Thursday, 14 February 2019

A Glut of Car Shows

Gluttony is one of the Deadly Sins.

So is Laziness.

But they called it something different in those days.

Anyway, there's yet another new car show - or new doing-up cars show - it's on Dave and it's called "Lazy Boy Garage"

I watched the first two shows last night.  I quite liked it.

The opening credits are a bit misleading "For 10 years, the boys of the Lazy Boy Garage have been making money buying cars off the Internet and flipping them for profit."

That may all be technically true in bits but The Lazy Boy Garage is a brand new concept where the three presenters/mechanics/auctioneers don't leave the premises.

The presenters are Jonny Smith (from Fifth Gear), Tom Ford (formerly Fifth Gear currently Top Gear Magazine) and Tim Glover (a garage owner and mechanic apparently) They are stood in exactly the wrong order here:
The narration was quite funny, possibly because they got a comedian to do it - Jayde Adams - I'm guessing they gave her some free rein and hope she is a petrol-head:
This show mustn't be confused with Goblin Works Garage featuring Jimmy de Ville (recently started appearing in Fifth Gear), Anthony Partridge (a Canadian) and Helen Stanley (got tattoos) 
or Turbo Pickers featuring Dave Southall (Cockney hard geyser) and Paul Cowland (Salvage Hunters Classic Cars)
or Salvage Hunters Classic Cars featuring Drew Pritchard (Salvage Hunters) and Paul Cowland (Turbo Pickers)
or Car SOS or Wheeler Dealers or the American ones like Gas Monkey Garage or Sin City Motors or Detroit Steel or Wheeler Dealers.

I don't believe you can have too many shows like this but keeping up with them is quite tricky - they tend to be on Dave or Quest mostly for me.

And they need a collective noun.

A Spanner of Car Shows?
A Fleet of Car Shows?
A Showroom of Car Shows?

I quite like a Manifold of Car Shows.

Monday, 11 February 2019

Flint-Off The Road

This is the sixth post on the row with "accident" in the labels - although two of them were the same accident.

The new series of Top Gear starts on Sunday - the last with the good presenters.

None of them would have mangled a market stall in Mansfield.

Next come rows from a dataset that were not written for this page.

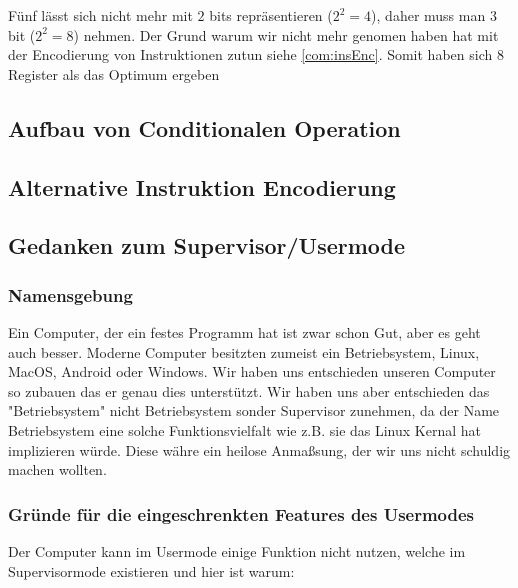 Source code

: \documentclass{scrartcl}
\begin{document}
Fünf lässt sich nicht mehr mit $2$ bits repräsentieren ($2^2 = 4$), daher muss man $3$ bit ($2^2 = 8$) nehmen. Der Grund warum wir nicht mehr genomen haben hat mit der Encodierung von Instruktionen zutun siehe \autoref{com:insEnc}. Somit haben sich $8$ Register als das Optimum ergeben

\subsection{\label{com:conditionals}Aufbau von Conditionalen Operation}

\subsection{\label{com:insEnc}Alternative Instruktion Encodierung}

\subsection{\label{com:Supervisor}Gedanken zum Supervisor/Usermode}

\subsubsection{Namensgebung}
Ein Computer, der ein festes Programm hat ist zwar schon Gut, aber es geht auch besser. Moderne Computer besitzten zumeist ein Betriebsystem, Linux, MacOS, Android oder Windows. Wir haben uns entschieden unseren Computer so zubauen das er genau dies unterstützt. Wir haben uns aber entschieden das "Betriebsystem" nicht Betriebsystem sonder Supervisor zunehmen, da der Name Betriebsystem eine solche Funktionsvielfalt wie z.B. sie das Linux Kernal hat implizieren würde. Diese währe ein heilose Anmaßsung, der wir uns nicht schuldig machen wollten.

\subsubsection{Gründe für die eingeschrenkten Features des Usermodes}
Der Computer kann im Usermode einige Funktion nicht nutzen, welche im Supervisormode existieren und hier ist warum:
\end{document}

Wednesday, 6 February 2019

Nearly an Octogone

But fortunately, the driver swerved out of the way.

Note the spelling.

Now a heptagon: nearly an octagon:
But a flat octopus on the A381 between Malborough and South Milton in Devon would represent an octo-gone.
Just surprised it wasn't Norfolk.

Sunday, 3 February 2019

I was driving along...and I saw this dragon!

Nice win for Wales on Friday.
Pity England had an even nicer one yesterday.

But that's beside the point.  Today's point involves a very impressive Welsh dragon - carved out of oak and overlooking the A5 in Gwynedd.
Today's BBC story tells of how, as a result of this dragon being there, there has been an accident and several near-misses on that stretch of road "which really does require a driver's full concentration."
It has been carved from a fallen tree - so is potentially moveable.
So maybe they should move it.
Perhaps to somewhere overlooking the road between Twickenham and The Principality Stadium.

Sunday, 27 January 2019

Norfolk AGAIN!

Maybe the Norfolk Police are more media savvy than other police forces.

Or maybe a lot of idiots live in Norfolk.

Here is today's picture:
The story is here and tells of a driver stopped for "erratic driving" who had no tyre on the front wheel.  He's hardly got any wheel left on the front wheel.  Breathalyser readings showed more than three times the drink-drive limit so that could explain a few things.
I've decided that it's an old Seat Leon.
This is on the back of my most recent Norfolk story - which listed previous ones therein.
This particular story keeps going partly due to the media's fascination with Royals and also due to this woman who broke her wrist when The Duke of Edinburgh's Land Rover collided with the car she was in:
She has been cashing in big style since the accident appearing on Good Morning and selling stories to The Mirror.  I've not heard much of the driver or her baby who was also in the car he hit.
I suppose she couldn't sell out to The Sun because that it what The Duke is blaming for the crash.
Meanwhile her name is Emma FAIRWEATHER.